TASK STATEMENT:
Every line with the word "items" in it should be extracted from the data that follows.

---+---

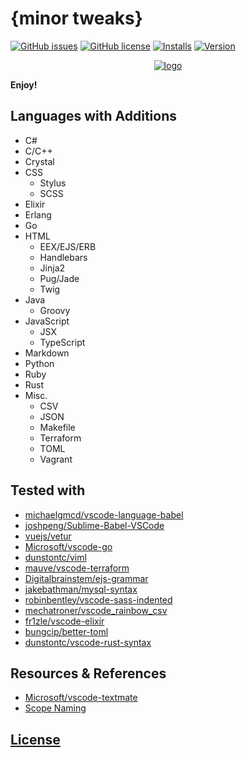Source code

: # {minor tweaks}
[![GitHub issues](https://img.shields.io/github/issues/dunstontc/dark-plus-syntax.svg)](https://github.com/dunstontc/dark-plus-syntax/issues)
[![GitHub license](https://img.shields.io/badge/license-MIT-blue.svg)](https://github.com/dunstontc/dark-plus-syntax/blob/master/LICENSE) 
[![Installs](https://vsmarketplacebadge.apphb.com/installs-short/dunstontc.dark-plus-syntax.svg?style=flat&color=blue)](https://marketplace.visualstudio.com/items?itemName=dunstontc.dark-plus-syntax)
[![Version](https://vsmarketplacebadge.apphb.com/version-short/dunstontc.dark-plus-syntax.svg?style=flat&color=blue)](https://marketplace.visualstudio.com/items?itemName=dunstontc.dark-plus-syntax)

<div align="center">
    <a href="https://github.com/Microsoft/vscode">
        <img src="https://raw.githubusercontent.com/dunstontc/dark-plus-syntax/master/assets/512.png" alt="logo">
    </a>
</div>

**Enjoy!**

## Languages with Additions
- C#
- C/C++
- Crystal
- CSS
  - Stylus
  - SCSS
- Elixir
- Erlang
- Go
- HTML
  - EEX/EJS/ERB
  - Handlebars
  - Jinja2
  - Pug/Jade
  - Twig
- Java
  - Groovy
- JavaScript
  - JSX
  - TypeScript
- Markdown
- Python
- Ruby
- Rust
- Misc.
  - CSV
  - JSON
  - Makefile
  - Terraform
  - TOML
  - Vagrant

## Tested with
- [michaelgmcd/vscode-language-babel](https://github.com/michaelgmcd/vscode-language-babel)
- [joshpeng/Sublime-Babel-VSCode](https://github.com/joshpeng/Sublime-Babel-VSCode)
- [vuejs/vetur](https://github.com/vuejs/vetur)
- [Microsoft/vscode-go](https://github.com/Microsoft/vscode-go)
- [dunstontc/viml](https://github.com/dunstontc/viml)
- [mauve/vscode-terraform](https://github.com/mauve/vscode-terraform)
- [Digitalbrainstem/ejs-grammar](https://github.com/Digitalbrainstem/ejs-grammar)
- [jakebathman/mysql-syntax](https://github.com/jakebathman/mysql-syntax)
- [robinbentley/vscode-sass-indented](https://github.com/robinbentley/vscode-sass-indented)
- [mechatroner/vscode_rainbow_csv](https://github.com/mechatroner/vscode_rainbow_csv)
- [fr1zle/vscode-elixir](https://github.com/fr1zle/vscode-elixir)
- [bungcip/better-toml](https://github.com/bungcip/better-toml)
- [dunstontc/vscode-rust-syntax](https://github.com/dunstontc/vscode-rust-syntax)


## Resources & References
- [Microsoft/vscode-textmate](https://github.com/Microsoft/vscode-textmate)
- [Scope Naming](https://www.sublimetext.com/docs/3/scope_naming.html)

## [License](https://github.com/dunstontc/dark-plus-syntax/blob/master/LICENSE)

---+---

TASK SOLUTION:
[![Installs](https://vsmarketplacebadge.apphb.com/installs-short/dunstontc.dark-plus-syntax.svg?style=flat&color=blue)](https://marketplace.visualstudio.com/items?itemName=dunstontc.dark-plus-syntax)
[![Version](https://vsmarketplacebadge.apphb.com/version-short/dunstontc.dark-plus-syntax.svg?style=flat&color=blue)](https://marketplace.visualstudio.com/items?itemName=dunstontc.dark-plus-syntax)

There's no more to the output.